Agárrense, que vienen curvas. En un giro que solo se puede calificar de… digamos, «peculiar», el Departamento de Estado de Estados Unidos está cocinando una propuesta que dejaría a más de uno con la boca abierta y la máquina de verificar datos echando humo. La idea es sencilla y, a la vez, tremendamente enrevesada: denegar visados a esos extranjeros que se dedican a la noble (y a veces ingrata) tarea de verificar hechos y que, ¡ojo al dato!, osen etiquetar como «desinformación» o «información errónea» las declaraciones de funcionarios del gobierno de EE.UU.

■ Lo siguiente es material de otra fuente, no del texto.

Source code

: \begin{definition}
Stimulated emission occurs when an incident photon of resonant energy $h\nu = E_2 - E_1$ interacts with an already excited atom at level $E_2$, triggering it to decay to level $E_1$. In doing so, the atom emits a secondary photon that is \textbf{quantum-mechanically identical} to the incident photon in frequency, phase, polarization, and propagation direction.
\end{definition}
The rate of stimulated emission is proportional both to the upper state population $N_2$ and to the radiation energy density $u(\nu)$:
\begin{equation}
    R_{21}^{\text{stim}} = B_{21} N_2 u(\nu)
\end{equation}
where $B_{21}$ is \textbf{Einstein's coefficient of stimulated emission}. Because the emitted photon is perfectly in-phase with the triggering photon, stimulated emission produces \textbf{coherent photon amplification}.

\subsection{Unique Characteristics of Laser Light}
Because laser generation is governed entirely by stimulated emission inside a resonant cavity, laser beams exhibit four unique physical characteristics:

Sí, han leído bien. Parece que la Casa Blanca y compañía están un poco hartos de que les lleven la contraria, especialmente si esa contraria viene de fuera de sus fronteras. La cosa es que, si eres un fact-checker con pasaporte extranjero y tu trabajo implica señalar que un alto cargo estadounidense ha patinado con alguna afirmación, podrías ver cómo tus planes de visitar la Estatua de la Libertad se van al traste. La propuesta es tan directa como una patada en la espinilla: «Participar en la difusión de desinformación o información errónea que tenga un impacto adverso demostrable en la seguridad nacional o los intereses de política exterior de EE.UU.», será motivo para revocar o denegar un visado. Pero la guinda del pastel es la coletilla que protege a los funcionarios de ser el objeto de esas verificaciones.
La ironía, claro está, no ha pasado desapercibida. Un país que a menudo se erige como abanderado de la libertad de expresión y la lucha contra la desinformación, ahora parece que quiere jugar con sus propias reglas, o más bien, con un «aquí no se cuestiona a la autoridad» de libro. La propuesta, que aún está en fase de comentarios públicos (con 60 días para que la gente dé su opinión, que empezó el 19 de octubre de 2023), ha sido recibida con una mezcla de perplejidad y sonrisas irónicas. Algunos lo ven como un intento descarado de blindar el discurso oficial, mientras que otros no pueden evitar el pensamiento de «¿y si esta medida se aplicara en todos los países?». ¡El mundo sería un lugar muy silencioso para los verificadores!
Por supuesto, hay matices. La norma no aplicaría a los ciudadanos estadounidenses (ellos pueden seguir diciendo lo que quieran, o al menos intentarlo), y se enfoca en actividades que supuestamente tienen un «impacto adverso» en la seguridad nacional o la política exterior. Pero la ambigüedad de «desinformación» y la posibilidad de que se utilice para silenciar la crítica legítima es lo que tiene a muchos con la mosca detrás de la oreja. En resumen, parece que el Tío Sam prefiere que sus «verdades» no se fact-checkeen demasiado de cerca si el fact-checker viene de fuera. Un auténtico partidazo en la cancha de la posverdad.